» **REQUIRED ACTION**
Retrieve all lines below that have the string "Accept".

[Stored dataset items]
-*-*-
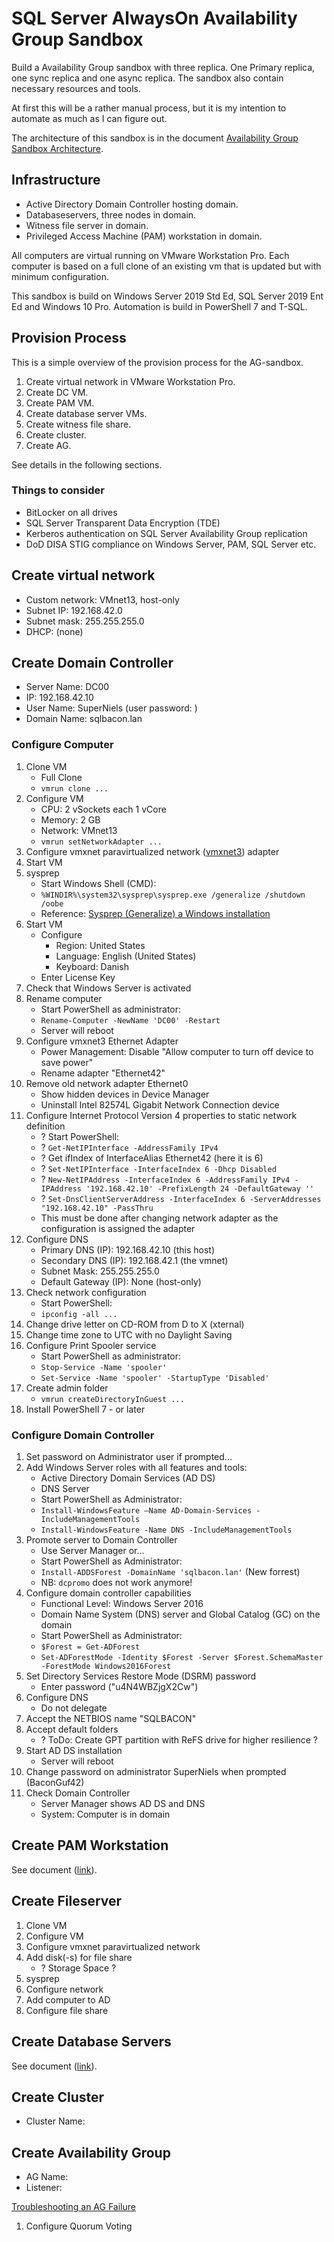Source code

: 
# SQL Server AlwaysOn Availability Group Sandbox

Build a Availability Group sandbox with three replica. One Primary replica, one sync replica and one async replica. The sandbox also contain necessary resources and tools.

At first this will be a rather manual process, but it is my intention to automate as much as I can figure out.

The architecture of this sandbox is in the document [Availability Group Sandbox Architecture](SqlAgSandboxArchitecture.md).

## Infrastructure

* Active Directory Domain Controller hosting domain.
* Databaseservers, three nodes in domain.
* Witness file server in domain.
* Privileged Access Machine (PAM) workstation in domain.

All computers are virtual running on VMware Workstation Pro. Each computer is based on a full clone of an existing vm that is updated but with minimum configuration.

This sandbox is build on Windows Server 2019 Std Ed, SQL Server 2019 Ent Ed and Windows 10 Pro. Automation is build in PowerShell 7 and T-SQL.

## Provision Process

This is a simple overview of the provision process for the AG-sandbox.

1) Create virtual network in VMware Workstation Pro.
1) Create DC VM.
1) Create PAM VM.
1) Create database server VMs.
1) Create witness file share.
1) Create cluster.
1) Create AG.

See details in the following sections.

### Things to consider

* BitLocker on all drives
* SQL Server Transparent Data Encryption (TDE)
* Kerberos authentication on SQL Server Availability Group replication
* DoD DISA STIG compliance on Windows Server, PAM, SQL Server etc.

## Create virtual network

* Custom network: VMnet13, host-only
* Subnet IP: 192.168.42.0
* Subnet mask: 255.255.255.0
* DHCP: (none)

## Create Domain Controller

* Server Name: DC00
* IP: 192.168.42.10
* User Name: SuperNiels (user password: )
* Domain Name: sqlbacon.lan

### Configure Computer

1) Clone VM
    * Full Clone
    * `vmrun clone ...`
1) Configure VM
    * CPU: 2 vSockets each 1 vCore
    * Memory: 2 GB
    * Network: VMnet13
    * `vmrun setNetworkAdapter ...`
1) Configure vmxnet paravirtualized network ([vmxnet3](https://sqladm.blogspot.com/2019/03/vmxnet3-network-adapter.html)) adapter
1) Start VM
1) sysprep
    * Start Windows Shell (CMD):
    * `%WINDIR%\system32\sysprep\sysprep.exe /generalize /shutdown /oobe`
    * Reference: [Sysprep (Generalize) a Windows installation](https://docs.microsoft.com/en-us/windows-hardware/manufacture/desktop/sysprep--generalize--a-windows-installation)
1) Start VM
    * Configure
        * Region: United States
        * Language: English (United States)
        * Keyboard: Danish
    * Enter License Key
1) Check that Windows Server is activated
1) Rename computer
    * Start PowerShell as administrator:
    * `Rename-Computer -NewName 'DC00' -Restart`
    * Server will reboot
1) Configure vmxnet3 Ethernet Adapter
    * Power Management: Disable "Allow computer to turn off device to save power"
    * Rename adapter "Ethernet42"
1) Remove old network adapter Ethernet0
    * Show hidden devices in Device Manager
    * Uninstall Intel 82574L Gigabit Network Connection device
1) Configure Internet Protocol Version 4 properties to static network definition
    * ? Start PowerShell:
    * ? `Get-NetIPInterface -AddressFamily IPv4`
    * ? Get ifIndex of InterfaceAlias Ethernet42 (here it is 6)
    * ? `Set-NetIPInterface -InterfaceIndex 6 -Dhcp Disabled`
    * ? `New-NetIPAddress -InterfaceIndex 6 -AddressFamily IPv4 -IPAddress '192.168.42.10' -PrefixLength 24 -DefaultGateway ''`
    * ? `Set-DnsClientServerAddress -InterfaceIndex 6 -ServerAddresses "192.168.42.10" -PassThru`
    * This must be done after changing network adapter as the configuration is assigned the adapter
1) Configure DNS
    * Primary DNS (IP): 192.168.42.10 (this host)
    * Secondary DNS (IP): 192.168.42.1 (the vmnet)
    * Subnet Mask: 255.255.255.0
    * Default Gateway (IP): None (host-only)
1) Check network configuration
    * Start PowerShell:
    * `ipconfig -all ...`
1) Change drive letter on CD-ROM from D to X (xternal)
1) Change time zone to UTC with no Daylight Saving
1) Configure Print Spooler service
    * Start PowerShell as administrator:
    * `Stop-Service -Name 'spooler'`
    * `Set-Service -Name 'spooler' -StartupType 'Disabled'`
1) Create admin folder
    * `vmrun createDirectoryInGuest ...`
1) Install PowerShell 7 - or later

### Configure Domain Controller

1) Set password on Administrator user if prompted...
1) Add Windows Server roles with all features and tools:
    * Active Directory Domain Services (AD DS)
    * DNS Server
    * Start PowerShell as Administrator:
    * `Install-WindowsFeature –Name AD-Domain-Services -IncludeManagementTools`
    * `Install-WindowsFeature -Name DNS -IncludeManagementTools`
1) Promote server to Domain Controller
    * Use Server Manager or...
    * Start PowerShell as Administrator:
    * `Install-ADDSForest -DomainName 'sqlbacon.lan'` (New forrest)
    * NB: `dcpromo` does not work anymore!
1) Configure domain controller capabilities
    * Functional Level: Windows Server 2016
    * Domain Name System (DNS) server and Global Catalog (GC) on the domain
    * Start PowerShell as Administrator:
    * `$Forest = Get-ADForest`
    * `Set-ADForestMode -Identity $Forest -Server $Forest.SchemaMaster -ForestMode Windows2016Forest`
1) Set Directory Services Restore Mode (DSRM) password
    * Enter password ("u4N4WBZjgX2Cw")
1) Configure DNS
    * Do not delegate
1) Accept the NETBIOS name "SQLBACON"
1) Accept default folders
    * ? ToDo: Create GPT partition with ReFS drive for higher resilience ?
1) Start AD DS installation
    * Server will reboot
1) Change password on administrator SuperNiels when prompted (BaconGuf42)
1) Check Domain Controller
    * Server Manager shows AD DS and DNS
    * System: Computer is in domain

## Create PAM Workstation

See document ([link](Workstation.md)).

## Create Fileserver

1) Clone VM
1) Configure VM
1) Configure vmxnet paravirtualized network
1) Add disk(-s) for file share
    * ? Storage Space ?
1) sysprep
1) Configure network
1) Add computer to AD
1) Configure file share

## Create Database Servers

See document ([link](DatabaseServers.md)).

## Create Cluster

* Cluster Name: 

## Create Availability Group

* AG Name: 
* Listener: 

[Troubleshooting an AG Failure](https://www.joshthecoder.com/2018/12/03/always-run-rhs-in-separate-process.html)

1) Configure Quorum Voting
-*-*-
» **FINISHED EXERCISE**
1) Accept the NETBIOS name "SQLBACON"
1) Accept default folders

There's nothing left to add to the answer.